TASK REQUIREMENTS. The records below are to be set down again exactly, with the pictures left out.

RECORDS SUPPLIED.

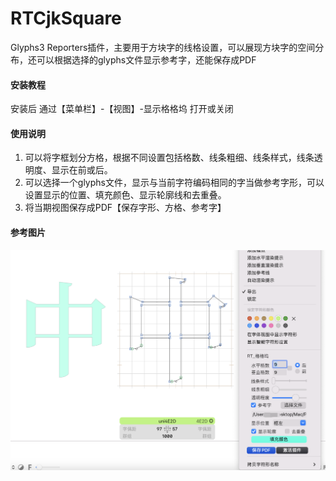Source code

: # RTCjkSquare

Glyphs3 Reporters插件，主要用于方块字的线格设置，可以展现方块字的空间分布，还可以根据选择的glyphs文件显示参考字，还能保存成PDF


#### 安装教程

安装后 通过【菜单栏】-【视图】-显示格格坞 打开或关闭

#### 使用说明

1.  可以将字框划分方格，根据不同设置包括格数、线条粗细、线条样式，线条透明度、显示在前或后。
2.  可以选择一个glyphs文件，显示与当前字符编码相同的字当做参考字形，可以设置显示的位置、填充颜色、显示轮廓线和去重叠。
3.  将当期视图保存成PDF【保存字形、方格、参考字】

#### 参考图片

![输入图片说明](screenshot.png)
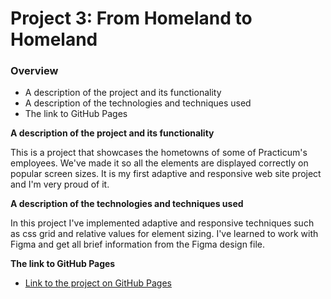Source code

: # Project 3: From Homeland to Homeland
### Overview  
* A description of the project and its functionality  
* A description of the technologies and techniques used  
* The link to GitHub Pages  
  
**A description of the project and its functionality**    
  
This is a project that showcases the hometowns of some of Practicum's employees. We've made it so all the elements are displayed correctly on popular screen sizes. It is my first adaptive and responsive web site project and I'm very proud of it.
  
**A description of the technologies and techniques used**  

In this project I've implemented adaptive and responsive techniques such as css grid and relative values for element sizing.
I've learned to work with Figma and get all brief information from the Figma design file.   
  
  
**The link to GitHub Pages**  
  
* [Link to the project on GitHub Pages](https://benshur.github.io/web_project_3/)
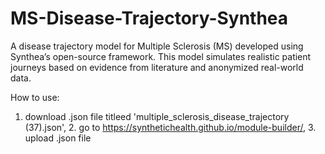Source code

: # MS-Disease-Trajectory-Synthea
A disease trajectory model for Multiple Sclerosis (MS) developed using Synthea’s open-source framework. This model simulates realistic patient journeys based on evidence from literature and anonymized real-world data.

How to use: 
1. download .json file titleed 'multiple_sclerosis_disease_trajectory (37).json', 2. go to https://synthetichealth.github.io/module-builder/, 3. upload .json file
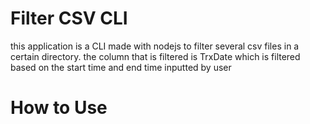 # Filter CSV CLI
this application is a CLI made with nodejs to filter several csv files in a certain directory. the column that is filtered is TrxDate which is filtered based on the start time and end time inputted by user

# How to Use
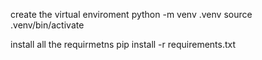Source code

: create the virtual enviroment
    python -m venv .venv
    source .venv/bin/activate

install all the requirmetns
    pip install -r requirements.txt
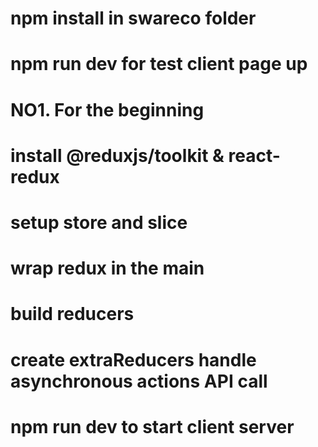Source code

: # npm install in swareco folder
# npm run dev for test client page up

# NO1. For the beginning
# install @reduxjs/toolkit & react-redux
# setup store and slice
# wrap redux in the main
# build reducers
# create extraReducers handle asynchronous actions API call
# npm run dev to start client server


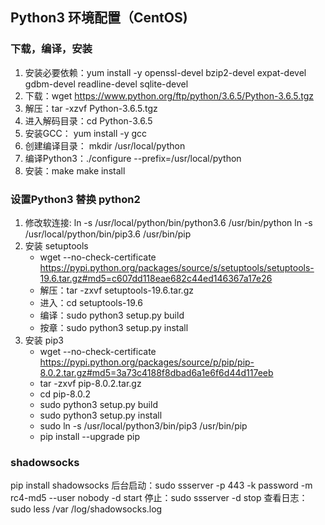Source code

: ## Python3 环境配置（CentOS)
### 下载，编译，安装
1. 安装必要依赖：yum install -y openssl-devel bzip2-devel expat-devel gdbm-devel readline-devel sqlite-devel
2. 下载：wget https://www.python.org/ftp/python/3.6.5/Python-3.6.5.tgz
3. 解压：tar -xzvf Python-3.6.5.tgz
4. 进入解码目录：cd Python-3.6.5
5. 安装GCC： yum install -y gcc
6. 创建编译目录： mkdir /usr/local/python
7. 编译Python3：./configure --prefix=/usr/local/python
8. 安装：make
        make install

### 设置Python3 替换 python2
1. 修改软连接: ln -s /usr/local/python/bin/python3.6 /usr/bin/python
                ln -s /usr/local/python/bin/pip3.6 /usr/bin/pip
2. 安装 setuptools
    * wget --no-check-certificate https://pypi.python.org/packages/source/s/setuptools/setuptools-19.6.tar.gz#md5=c607dd118eae682c44ed146367a17e26 
    * 解压：tar -zxvf setuptools-19.6.tar.gz 
    * 进入：cd setuptools-19.6
    * 编译：sudo python3 setup.py build 
    * 按章：sudo python3 setup.py install
3. 安装 pip3
    * wget --no-check-certificate https://pypi.python.org/packages/source/p/pip/pip-8.0.2.tar.gz#md5=3a73c4188f8dbad6a1e6f6d44d117eeb 
    * tar -zxvf pip-8.0.2.tar.gz 
    * cd pip-8.0.2 
    * sudo python3 setup.py build 
    * sudo python3 setup.py install
    * sudo ln -s /usr/local/python3/bin/pip3 /usr/bin/pip
    * pip install --upgrade pip


### shadowsocks
pip install shadowsocks
后台启动：sudo ssserver -p 443 -k password -m rc4-md5 --user nobody -d start
停止：sudo ssserver -d stop
查看日志：sudo less /var /log/shadowsocks.log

RESULT FOR THIS TASK.
Source code

: # RTCjkSquare

Glyphs3 Reporters插件，主要用于方块字的线格设置，可以展现方块字的空间分布，还可以根据选择的glyphs文件显示参考字，还能保存成PDF


#### 安装教程

安装后 通过【菜单栏】-【视图】-显示格格坞 打开或关闭

#### 使用说明

1.  可以将字框划分方格，根据不同设置包括格数、线条粗细、线条样式，线条透明度、显示在前或后。
2.  可以选择一个glyphs文件，显示与当前字符编码相同的字当做参考字形，可以设置显示的位置、填充颜色、显示轮廓线和去重叠。
3.  将当期视图保存成PDF【保存字形、方格、参考字】

#### 参考图片

![输入图片说明](screenshot.png)
Source code

: # Project 3: From Homeland to Homeland
### Overview  
* A description of the project and its functionality  
* A description of the technologies and techniques used  
* The link to GitHub Pages  
  
**A description of the project and its functionality**    
  
This is a project that showcases the hometowns of some of Practicum's employees. We've made it so all the elements are displayed correctly on popular screen sizes. It is my first adaptive and responsive web site project and I'm very proud of it.
  
**A description of the technologies and techniques used**  

In this project I've implemented adaptive and responsive techniques such as css grid and relative values for element sizing.
I've learned to work with Figma and get all brief information from the Figma design file.   
  
  
**The link to GitHub Pages**  
  
* [Link to the project on GitHub Pages](https://benshur.github.io/web_project_3/)
Source code

: # MS-Disease-Trajectory-Synthea
A disease trajectory model for Multiple Sclerosis (MS) developed using Synthea’s open-source framework. This model simulates realistic patient journeys based on evidence from literature and anonymized real-world data.

How to use: 
1. download .json file titleed 'multiple_sclerosis_disease_trajectory (37).json', 2. go to https://synthetichealth.github.io/module-builder/, 3. upload .json file
 # Filter CSV CLI
this application is a CLI made with nodejs to filter several csv files in a certain directory. the column that is filtered is TrxDate which is filtered based on the start time and end time inputted by user

# How to Use
Source code

: create the virtual enviroment
    python -m venv .venv
    source .venv/bin/activate

install all the requirmetns
    pip install -r requirements.txt
Source code

: # npm install in swareco folder
# npm run dev for test client page up

# NO1. For the beginning
# install @reduxjs/toolkit & react-redux
# setup store and slice
# wrap redux in the main
# build reducers
# create extraReducers handle asynchronous actions API call
# npm run dev to start client server


Source code

: ## Python3 环境配置（CentOS)
### 下载，编译，安装
1. 安装必要依赖：yum install -y openssl-devel bzip2-devel expat-devel gdbm-devel readline-devel sqlite-devel
2. 下载：wget https://www.python.org/ftp/python/3.6.5/Python-3.6.5.tgz
3. 解压：tar -xzvf Python-3.6.5.tgz
4. 进入解码目录：cd Python-3.6.5
5. 安装GCC： yum install -y gcc
6. 创建编译目录： mkdir /usr/local/python
7. 编译Python3：./configure --prefix=/usr/local/python
8. 安装：make
        make install

### 设置Python3 替换 python2
1. 修改软连接: ln -s /usr/local/python/bin/python3.6 /usr/bin/python
                ln -s /usr/local/python/bin/pip3.6 /usr/bin/pip
2. 安装 setuptools
    * wget --no-check-certificate https://pypi.python.org/packages/source/s/setuptools/setuptools-19.6.tar.gz#md5=c607dd118eae682c44ed146367a17e26 
    * 解压：tar -zxvf setuptools-19.6.tar.gz 
    * 进入：cd setuptools-19.6
    * 编译：sudo python3 setup.py build 
    * 按章：sudo python3 setup.py install
3. 安装 pip3
    * wget --no-check-certificate https://pypi.python.org/packages/source/p/pip/pip-8.0.2.tar.gz#md5=3a73c4188f8dbad6a1e6f6d44d117eeb 
    * tar -zxvf pip-8.0.2.tar.gz 
    * cd pip-8.0.2 
    * sudo python3 setup.py build 
    * sudo python3 setup.py install
    * sudo ln -s /usr/local/python3/bin/pip3 /usr/bin/pip
    * pip install --upgrade pip


### shadowsocks
pip install shadowsocks
后台启动：sudo ssserver -p 443 -k password -m rc4-md5 --user nobody -d start
停止：sudo ssserver -d stop
查看日志：sudo less /var /log/shadowsocks.log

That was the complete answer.